What you should do: Word for word, please copy the listing below, with its pictures left out.

========================================================================

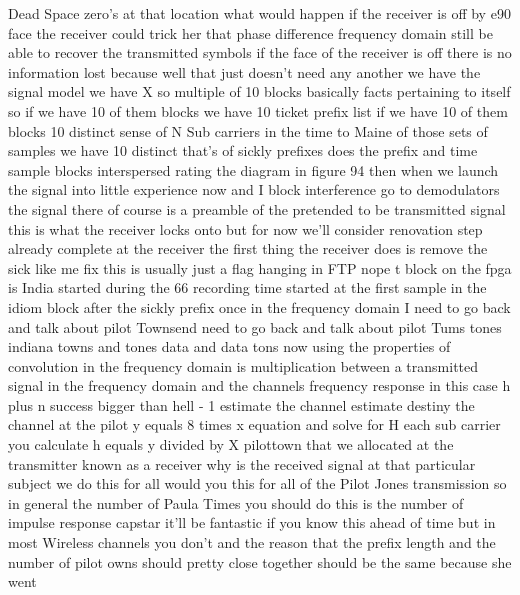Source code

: \documentclass[]{book}
\begin{document}
Dead Space zero's at that location what would happen if the receiver is off by e90 face the receiver could trick her that phase difference frequency domain still be able to recover the transmitted symbols if the face of the receiver is off there is no information lost because well that just doesn't need any another we have the signal model we have X so multiple of 10 blocks basically facts pertaining to itself so if we have 10 of them blocks we have 10 ticket prefix list if we have 10 of them blocks 10 distinct sense of N Sub carriers in the time to Maine of those sets of samples we have 10 distinct that's of sickly prefixes does the prefix and time sample blocks interspersed rating the diagram in figure 94 then when we launch the signal into little experience now and I block interference go to demodulators the signal there of course is a preamble of the pretended to be transmitted signal this is what the receiver locks onto but for now we'll consider renovation step already complete at the receiver the first thing the receiver does is remove the sick like me fix this is usually just a flag hanging in FTP nope t block on the fpga is India started during the 66 recording time started at the first sample in the idiom block after the sickly prefix once in the frequency domain I need to go back and talk about pilot Townsend need to go back and talk about pilot Tums tones indiana towns and tones data and data tons now using the properties of convolution in the frequency domain is multiplication between a transmitted signal in the frequency domain and the channels frequency response in this case h plus n success bigger than hell - 1 estimate the channel estimate destiny the channel at the pilot y equals 8 times x equation and solve for H each sub carrier you calculate h equals y divided by X pilottown that we allocated at the transmitter known as a receiver why is the received signal at that particular subject we do this for all would you this for all of the Pilot Jones transmission so in general the number of Paula Times you should do this is the number of impulse response capstar it'll be fantastic if you know this ahead of time but in most Wireless channels you don't and the reason that the prefix length and the number of pilot owns should pretty close together should be the same because she went
\end{document}
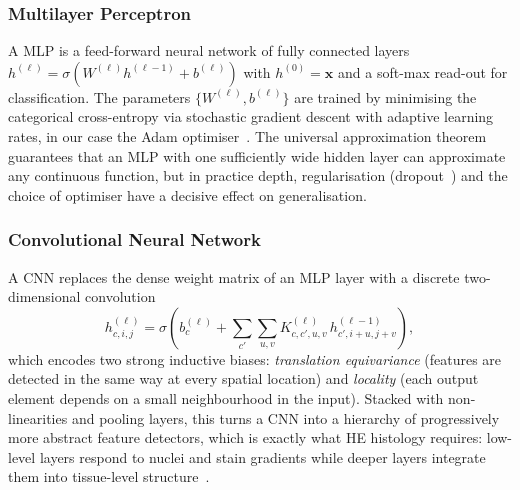\documentclass[../main.tex]{subfiles}
\begin{document}
\subsubsection{Multilayer Perceptron}
\noindent
A \gls{MLP} is a feed-forward neural network of fully connected layers
$h^{(\ell)} = \sigma\!\left(W^{(\ell)} h^{(\ell-1)} + b^{(\ell)}\right)$
with $h^{(0)} = \bm{x}$ and a soft-max read-out for classification. The
parameters $\{W^{(\ell)}, b^{(\ell)}\}$ are trained by minimising the
categorical cross-entropy via stochastic gradient descent with adaptive
learning rates, in our case the Adam optimiser~\cite{kingma2014adam}.
The universal approximation theorem~\cite{hornik1989universal} guarantees
that an \gls{MLP} with one sufficiently wide hidden layer can approximate
any continuous function, but in practice depth, regularisation
(dropout~\cite{srivastava2014dropout}) and the choice of optimiser have a
decisive effect on generalisation.

\subsubsection{Convolutional Neural Network}
\noindent
A \gls{CNN} replaces the dense weight matrix of an \gls{MLP} layer with a
discrete two-dimensional convolution
\begin{equation}
    h^{(\ell)}_{c, i, j} = \sigma\!\left(
        b^{(\ell)}_{c} +
        \sum_{c'} \sum_{u, v}
        K^{(\ell)}_{c, c', u, v}\,
        h^{(\ell-1)}_{c', i+u, j+v}
    \right),
    \label{eq.conv}
\end{equation}
which encodes two strong inductive biases: \emph{translation equivariance}
(features are detected in the same way at every spatial location) and
\emph{locality} (each output element depends on a small neighbourhood in
the input). Stacked with non-linearities and pooling layers, this turns a
\gls{CNN} into a hierarchy of progressively more abstract feature detectors,
which is exactly what \gls{HE} histology requires: low-level layers respond
to nuclei and stain gradients while deeper layers integrate them into
tissue-level structure~\cite{lecun1998cnn}.
\end{document}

========================================================================

Response to the exercise:
Source code

: \documentclass[]{book}
\begin{document}
Dead Space zero's at that location what would happen if the receiver is off by e90 face the receiver could trick her that phase difference frequency domain still be able to recover the transmitted symbols if the face of the receiver is off there is no information lost because well that just doesn't need any another we have the signal model we have X so multiple of 10 blocks basically facts pertaining to itself so if we have 10 of them blocks we have 10 ticket prefix list if we have 10 of them blocks 10 distinct sense of N Sub carriers in the time to Maine of those sets of samples we have 10 distinct that's of sickly prefixes does the prefix and time sample blocks interspersed rating the diagram in figure 94 then when we launch the signal into little experience now and I block interference go to demodulators the signal there of course is a preamble of the pretended to be transmitted signal this is what the receiver locks onto but for now we'll consider renovation step already complete at the receiver the first thing the receiver does is remove the sick like me fix this is usually just a flag hanging in FTP nope t block on the fpga is India started during the 66 recording time started at the first sample in the idiom block after the sickly prefix once in the frequency domain I need to go back and talk about pilot Townsend need to go back and talk about pilot Tums tones indiana towns and tones data and data tons now using the properties of convolution in the frequency domain is multiplication between a transmitted signal in the frequency domain and the channels frequency response in this case h plus n success bigger than hell - 1 estimate the channel estimate destiny the channel at the pilot y equals 8 times x equation and solve for H each sub carrier you calculate h equals y divided by X pilottown that we allocated at the transmitter known as a receiver why is the received signal at that particular subject we do this for all would you this for all of the Pilot Jones transmission so in general the number of Paula Times you should do this is the number of impulse response capstar it'll be fantastic if you know this ahead of time but in most Wireless channels you don't and the reason that the prefix length and the number of pilot owns should pretty close together should be the same because she went
\end{document}
\documentclass[../main.tex]{subfiles}
\begin{document}
\subsubsection{Multilayer Perceptron}
\noindent
A \gls{MLP} is a feed-forward neural network of fully connected layers
$h^{(\ell)} = \sigma\!\left(W^{(\ell)} h^{(\ell-1)} + b^{(\ell)}\right)$
with $h^{(0)} = \bm{x}$ and a soft-max read-out for classification. The
parameters $\{W^{(\ell)}, b^{(\ell)}\}$ are trained by minimising the
categorical cross-entropy via stochastic gradient descent with adaptive
learning rates, in our case the Adam optimiser~\cite{kingma2014adam}.
The universal approximation theorem~\cite{hornik1989universal} guarantees
that an \gls{MLP} with one sufficiently wide hidden layer can approximate
any continuous function, but in practice depth, regularisation
(dropout~\cite{srivastava2014dropout}) and the choice of optimiser have a
decisive effect on generalisation.

\subsubsection{Convolutional Neural Network}
\noindent
A \gls{CNN} replaces the dense weight matrix of an \gls{MLP} layer with a
discrete two-dimensional convolution
\begin{equation}
    h^{(\ell)}_{c, i, j} = \sigma\!\left(
        b^{(\ell)}_{c} +
        \sum_{c'} \sum_{u, v}
        K^{(\ell)}_{c, c', u, v}\,
        h^{(\ell-1)}_{c', i+u, j+v}
    \right),
    \label{eq.conv}
\end{equation}
which encodes two strong inductive biases: \emph{translation equivariance}
(features are detected in the same way at every spatial location) and
\emph{locality} (each output element depends on a small neighbourhood in
the input). Stacked with non-linearities and pooling layers, this turns a
\gls{CNN} into a hierarchy of progressively more abstract feature detectors,
which is exactly what \gls{HE} histology requires: low-level layers respond
to nuclei and stain gradients while deeper layers integrate them into
tissue-level structure~\cite{lecun1998cnn}.
\end{document}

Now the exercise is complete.